The library made him think of the day, not long ago, when Gauran said he would welcome him to the Dyaz family and name him his heir. The old man told him he had given him peace as through him, he could fulfill the most important promise of his life.
Breakfast was dull and he was not hungry. He resumed his tour of memories through the many rooms of the mansion until his steps, as if with a will of their own, brought him to a door he had not crossed in quite a while. It was larger than average, like a storage door for cattle and large amounts of supplies. It opened to a wide passage that descended like a ramp several feet below the surface.
Once at the bottom and past a wooden door, a quick spell lit all the torches in the room, revealing a large space. Thick columns and arches along the walls held the weight of the ceiling and the ground above it. Iron bars separated a large square area in the center of the room with a sliding door on one of the sides. Behind the bars, there was a platinum box of about six by six feet. Holes of about two inches wide had been irregularly placed along the sides of the box, as if to allow light or air inside through very specific angles. The stone floor around it was carved in strange circular patterns and many torches stood straight in holes at different distances from the box. Each torch hole had a circular platinum frame and was connected to the others by a line carved on the stone with smaller lines and encrusted platinum inscriptions intersecting them. One of the sides of the box laid flat on the ground as if it had been cut open by a flaming blade. There was nothing inside the box.
An armchair and a small table sat right outside the cage. Many books and scrolls laid on the floor due to the lack of furniture in the room.
Memories of long conversations came to his mind, Gauran sitting on the chair, asking him about his victims, his childhood or walking around the cage, running his bony fingers from bar to bar while slowly uttering flawed theories and void hypothesis. And, of course, there were the glyphs. Gauran brought them with him every now and then along with many crystals. He would place the glyphs around the cage, into slots carved on the floor, and stick the crystals on the orifices of the platinum box. Then everything would burn.
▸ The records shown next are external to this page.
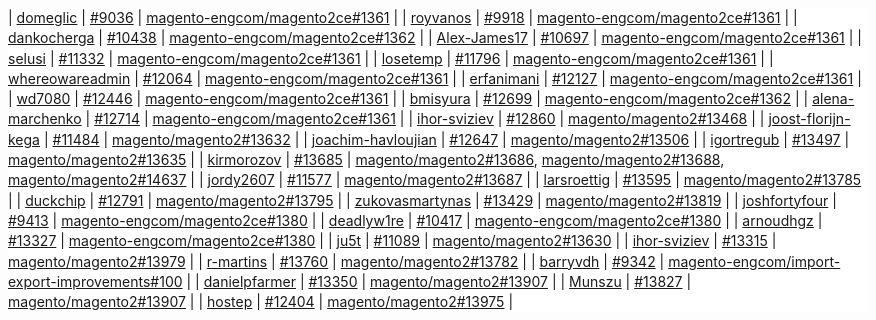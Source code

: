 | [domeglic](https://github.com/domeglic) | [#9036](https://github.com/magento/magento2/issues/9036) | [magento-engcom/magento2ce#1361](https://github.com/magento-engcom/magento2ce/pull/1361) |
| [royvanos](https://github.com/royvanos) | [#9918](https://github.com/magento/magento2/issues/9918) | [magento-engcom/magento2ce#1361](https://github.com/magento-engcom/magento2ce/pull/1361) |
| [dankocherga](https://github.com/dankocherga) | [#10438](https://github.com/magento/magento2/issues/10438) | [magento-engcom/magento2ce#1362](https://github.com/magento-engcom/magento2ce/pull/1362) |
| [Alex-James17](https://github.com/Alex-James17) | [#10697](https://github.com/magento/magento2/issues/10697) | [magento-engcom/magento2ce#1361](https://github.com/magento-engcom/magento2ce/pull/1361) |
| [selusi](https://github.com/selusi) | [#11332](https://github.com/magento/magento2/issues/11332) | [magento-engcom/magento2ce#1361](https://github.com/magento-engcom/magento2ce/pull/1361) |
| [losetemp](https://github.com/losetemp) | [#11796](https://github.com/magento/magento2/issues/11796) | [magento-engcom/magento2ce#1361](https://github.com/magento-engcom/magento2ce/pull/1361) |
| [whereowareadmin](https://github.com/whereowareadmin) | [#12064](https://github.com/magento/magento2/issues/12064) | [magento-engcom/magento2ce#1361](https://github.com/magento-engcom/magento2ce/pull/1361) |
| [erfanimani](https://github.com/erfanimani) | [#12127](https://github.com/magento/magento2/issues/12127) | [magento-engcom/magento2ce#1361](https://github.com/magento-engcom/magento2ce/pull/1361) |
| [wd7080](https://github.com/wd7080) | [#12446](https://github.com/magento/magento2/issues/12446) | [magento-engcom/magento2ce#1361](https://github.com/magento-engcom/magento2ce/pull/1361) |
| [bmisyura](https://github.com/bmisyura) | [#12699](https://github.com/magento/magento2/issues/12699) | [magento-engcom/magento2ce#1362](https://github.com/magento-engcom/magento2ce/pull/1362) |
| [alena-marchenko](https://github.com/alena-marchenko) | [#12714](https://github.com/magento/magento2/issues/12714) | [magento-engcom/magento2ce#1361](https://github.com/magento-engcom/magento2ce/pull/1361) |
| [ihor-sviziev](https://github.com/ihor-sviziev) | [#12860](https://github.com/magento/magento2/issues/12860) | [magento/magento2#13468](https://github.com/magento/magento2/pull/13468) |
| [joost-florijn-kega](https://github.com/joost-florijn-kega) | [#11484](https://github.com/magento/magento2/issues/11484) | [magento/magento2#13632](https://github.com/magento/magento2/pull/13632) |
| [joachim-havloujian](https://github.com/joachim-havloujian) | [#12647](https://github.com/magento/magento2/issues/12647) | [magento/magento2#13506](https://github.com/magento/magento2/pull/13506) |
| [igortregub](https://github.com/igortregub) | [#13497](https://github.com/magento/magento2/issues/13497) | [magento/magento2#13635](https://github.com/magento/magento2/pull/13635) |
| [kirmorozov](https://github.com/kirmorozov) | [#13685](https://github.com/magento/magento2/issues/13685) | [magento/magento2#13686](https://github.com/magento/magento2/pull/13686), [magento/magento2#13688](https://github.com/magento/magento2/pull/13688), [magento/magento2#14637](https://github.com/magento/magento2/pull/14637) |
| [jordy2607](https://github.com/jordy2607) | [#11577](https://github.com/magento/magento2/issues/11577) | [magento/magento2#13687](https://github.com/magento/magento2/pull/13687) |
| [larsroettig](https://github.com/larsroettig) | [#13595](https://github.com/magento/magento2/issues/13595) | [magento/magento2#13785](https://github.com/magento/magento2/pull/13785) |
| [duckchip](https://github.com/duckchip) | [#12791](https://github.com/magento/magento2/issues/12791) | [magento/magento2#13795](https://github.com/magento/magento2/pull/13795) |
| [zukovasmartynas](https://github.com/zukovasmartynas) | [#13429](https://github.com/magento/magento2/issues/13429) | [magento/magento2#13819](https://github.com/magento/magento2/pull/13819) |
| [joshfortyfour](https://github.com/joshfortyfour) | [#9413](https://github.com/magento/magento2/issues/9413) | [magento-engcom/magento2ce#1380](https://github.com/magento-engcom/magento2ce/pull/1380) |
| [deadlyw1re](https://github.com/deadlyw1re) | [#10417](https://github.com/magento/magento2/issues/10417) | [magento-engcom/magento2ce#1380](https://github.com/magento-engcom/magento2ce/pull/1380) |
| [arnoudhgz](https://github.com/arnoudhgz) | [#13327](https://github.com/magento/magento2/issues/13327) | [magento-engcom/magento2ce#1380](https://github.com/magento-engcom/magento2ce/pull/1380) |
| [ju5t](https://github.com/ju5t) | [#11089](https://github.com/magento/magento2/issues/11089) | [magento/magento2#13630](https://github.com/magento/magento2/pull/13630) |
| [ihor-sviziev](https://github.com/ihor-sviziev) | [#13315](https://github.com/magento/magento2/issues/13315) | [magento/magento2#13979](https://github.com/magento/magento2/pull/13979) |
| [r-martins](https://github.com/r-martins) | [#13760](https://github.com/magento/magento2/issues/13760) | [magento/magento2#13782](https://github.com/magento/magento2/pull/13782) |
| [barryvdh](https://github.com/barryvdh) | [#9342](https://github.com/magento/magento2/issues/9342) | [magento-engcom/import-export-improvements#100](https://github.com/magento-engcom/import-export-improvements/pull/100) |
| [danielpfarmer](https://github.com/danielpfarmer) | [#13350](https://github.com/magento/magento2/issues/13350) | [magento/magento2#13907](https://github.com/magento/magento2/pull/13907) |
| [Munszu](https://github.com/Munszu) | [#13827](https://github.com/magento/magento2/issues/13827) | [magento/magento2#13907](https://github.com/magento/magento2/pull/13907) |
| [hostep](https://github.com/hostep) | [#12404](https://github.com/magento/magento2/issues/12404) | [magento/magento2#13975](https://github.com/magento/magento2/pull/13975) |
He begged Gauran not to use the crystals but to no avail. “It’s your treatment”, he would say and then the tongues of fire would raise from the torches, casting a yellow light that would bleed through the green, white, red and blue crystals on the box and then the seizures would begin. Focusing on one of the crystals was the only way to mitigate the pain but he would always black out nonetheless. It was like being swallowed by the Azure Sun and the very light cut him open from every angle. Other times it was like being crushed against solid rock. He could hear his bones break and he would bleed through his eyes and ears. But then the light that tortured him would also heal his wounds. His bones were no longer broken. His organs had been restored. His blood had not been spilled. He died a thousand times and was restored to die again.
In all that time, he received no food or water. “The fast will restore your mind”, Gauran explained and for two years he was fed to the light.